Last year, mortgage lenders completed more short sales transactions than foreclosures--by a three-to-one margin. Foreclosed homes accounted for about 11% of all home sales in 2012, compared to 13 % in 2011. The volume of short sales increased by 5% and made up 32% of home sales deals.
Many homeowners have been unable to qualify for a mortgage refinance and take advantage of the historic low mortgage interest rates. Some of these people elect to enter short sales transactions to get from under the financial burden of costly underwater mortgages.
Short sales
A short sale means the homeowner sells the home at a price that is less than the amount of the outstanding loan owed to the bank. The mortgage lender must agree to the short sale transaction. To qualify, homeowners must demonstrate a financial hardship. The bank forgives the borrower the amount of the difference between the unpaid loan and the short sale proceeds.
Bank saves money
Mortgage lenders began to approve more short sales after a record number 4.5 million foreclosures. The build-up in home inventory and a huge increase in the number of homeowners 90 days or more delinquent with their mortgage payments also motivated bankers to accept short sale offers..
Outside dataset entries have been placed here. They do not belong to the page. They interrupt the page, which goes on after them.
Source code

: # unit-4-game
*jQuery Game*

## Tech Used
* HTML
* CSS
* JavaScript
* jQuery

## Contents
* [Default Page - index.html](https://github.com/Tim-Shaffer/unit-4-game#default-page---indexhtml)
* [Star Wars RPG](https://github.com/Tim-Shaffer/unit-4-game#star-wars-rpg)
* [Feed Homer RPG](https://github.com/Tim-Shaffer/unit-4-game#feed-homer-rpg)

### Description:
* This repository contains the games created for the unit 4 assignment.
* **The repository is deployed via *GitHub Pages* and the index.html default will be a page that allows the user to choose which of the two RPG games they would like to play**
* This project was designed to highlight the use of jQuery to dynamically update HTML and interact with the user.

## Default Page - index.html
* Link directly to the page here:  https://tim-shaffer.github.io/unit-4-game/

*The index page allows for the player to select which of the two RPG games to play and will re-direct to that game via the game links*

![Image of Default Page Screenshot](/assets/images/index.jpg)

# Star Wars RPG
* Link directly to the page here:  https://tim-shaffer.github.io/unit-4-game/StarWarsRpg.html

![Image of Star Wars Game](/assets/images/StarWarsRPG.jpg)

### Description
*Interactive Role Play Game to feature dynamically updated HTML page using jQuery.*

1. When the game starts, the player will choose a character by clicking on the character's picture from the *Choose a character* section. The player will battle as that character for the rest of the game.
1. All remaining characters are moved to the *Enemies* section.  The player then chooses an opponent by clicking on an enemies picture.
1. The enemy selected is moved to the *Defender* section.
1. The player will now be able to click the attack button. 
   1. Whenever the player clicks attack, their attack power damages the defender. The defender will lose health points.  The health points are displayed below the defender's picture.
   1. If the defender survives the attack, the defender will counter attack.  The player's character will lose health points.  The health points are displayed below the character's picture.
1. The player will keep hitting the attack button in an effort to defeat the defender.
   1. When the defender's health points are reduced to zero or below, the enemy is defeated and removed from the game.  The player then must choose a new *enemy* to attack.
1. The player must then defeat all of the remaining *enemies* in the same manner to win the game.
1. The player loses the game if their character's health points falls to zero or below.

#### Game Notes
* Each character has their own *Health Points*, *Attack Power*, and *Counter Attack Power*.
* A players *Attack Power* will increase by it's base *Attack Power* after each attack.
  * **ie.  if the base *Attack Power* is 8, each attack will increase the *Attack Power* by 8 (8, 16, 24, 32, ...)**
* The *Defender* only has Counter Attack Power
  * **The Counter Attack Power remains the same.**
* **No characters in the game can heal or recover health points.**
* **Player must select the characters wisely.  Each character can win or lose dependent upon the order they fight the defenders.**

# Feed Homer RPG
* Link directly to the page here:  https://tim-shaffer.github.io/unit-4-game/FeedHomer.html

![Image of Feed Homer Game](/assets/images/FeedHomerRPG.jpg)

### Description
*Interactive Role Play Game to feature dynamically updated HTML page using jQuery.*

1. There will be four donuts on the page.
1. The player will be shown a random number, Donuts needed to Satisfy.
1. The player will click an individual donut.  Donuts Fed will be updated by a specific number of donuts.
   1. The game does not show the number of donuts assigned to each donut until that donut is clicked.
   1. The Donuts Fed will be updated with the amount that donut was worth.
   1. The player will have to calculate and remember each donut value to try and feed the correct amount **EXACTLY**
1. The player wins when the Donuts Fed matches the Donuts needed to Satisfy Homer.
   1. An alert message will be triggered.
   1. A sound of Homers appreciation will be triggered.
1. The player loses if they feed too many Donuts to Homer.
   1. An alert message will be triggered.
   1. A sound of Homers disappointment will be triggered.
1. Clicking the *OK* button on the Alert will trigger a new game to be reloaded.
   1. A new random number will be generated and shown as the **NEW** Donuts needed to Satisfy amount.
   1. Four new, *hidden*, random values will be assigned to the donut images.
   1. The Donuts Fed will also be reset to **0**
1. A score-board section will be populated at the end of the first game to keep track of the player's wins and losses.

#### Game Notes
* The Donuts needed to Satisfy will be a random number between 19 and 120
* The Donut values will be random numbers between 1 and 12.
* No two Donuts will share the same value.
Many bank figured out that this option cost less than foreclosure. Lenders benefit in two ways: 1) save money on maintenance property damage and foreclosure costs and 2) rid institutions of nonperforming assets on their books.
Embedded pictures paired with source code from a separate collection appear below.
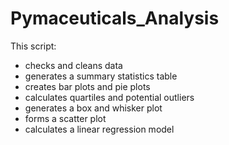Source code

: # Pymaceuticals_Analysis

This script:
- checks and cleans data
- generates a summary statistics table
- creates bar plots and pie plots
- calculates quartiles and potential outliers
- generates a box and whisker plot
- forms a scatter plot 
- calculates a linear regression model
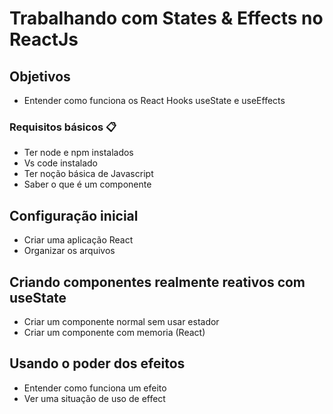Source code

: # Trabalhando com States & Effects no ReactJs

## Objetivos

- Entender como funciona os React Hooks useState e useEffects

### Requisitos básicos 📋

- Ter node e npm instalados
- Vs code instalado
- Ter noção básica de Javascript
- Saber o que é um componente

## Configuração inicial

- Criar uma aplicação React
- Organizar os arquivos

## Criando componentes realmente reativos com useState

- Criar um componente normal sem usar estador
- Criar um componente com memoria (React)

## Usando o poder dos efeitos

- Entender como funciona um efeito 
- Ver uma situação de uso de effect
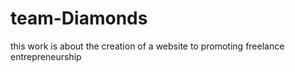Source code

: # team-Diamonds
 this work is about the creation of a website to promoting freelance entrepreneurship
In addition, the National Mortgage Settlement--the $26 billion agreement reached between the five largest banks and government negotiators in February 2012--required lenders to approve more short sales for homeowners in financial trouble.
Since that time, lenders have directed $19 billion has gone toward forgiving debts for short sale transactions, according to a report released by the Office of Mortgage Settlement Oversight.
Short sales help market recovery
The increase in short sales has played a major role helping to create a floor for home prices, which fell an average of 35%, from 2007 to 2012, across the country. Compared to short sales, foreclosures have more of a negative impact on home values and the housing market.
Case in point, RealtyTrac reports that in the fourth quarter of 2012, foreclosure properties sold at prices an average of 39% below the market value of similar homes. In comparison, short sales, sold for an average of 23% below market prices.
As the inventory of foreclosures, and existing homes for sell have decreased, home prices have appreciated and help the housing market recovery. Based on the latest National Association of Realtors report, existing homes sales remains stable. The median home price increased to $174,100—a 12% increase on a year-over-year basis.
Building home equity and refinancing
One of the biggest obstacles for many people had been the amount of home equity. After the plunge in real estate values, by Q4 of 2011, the amount of home equity held by American homeowners dropped to the lowest point since the indicator has been tracked--$6.45 trillion.
During the first nine months of 2012, homeowners regained $1.3 trillion after home prices increased an average of 20%. As the residential real estate market continues to stabilize, and home prices to climb, more homeowners have regained the home equity and can take advantage of low mortgage interest rates.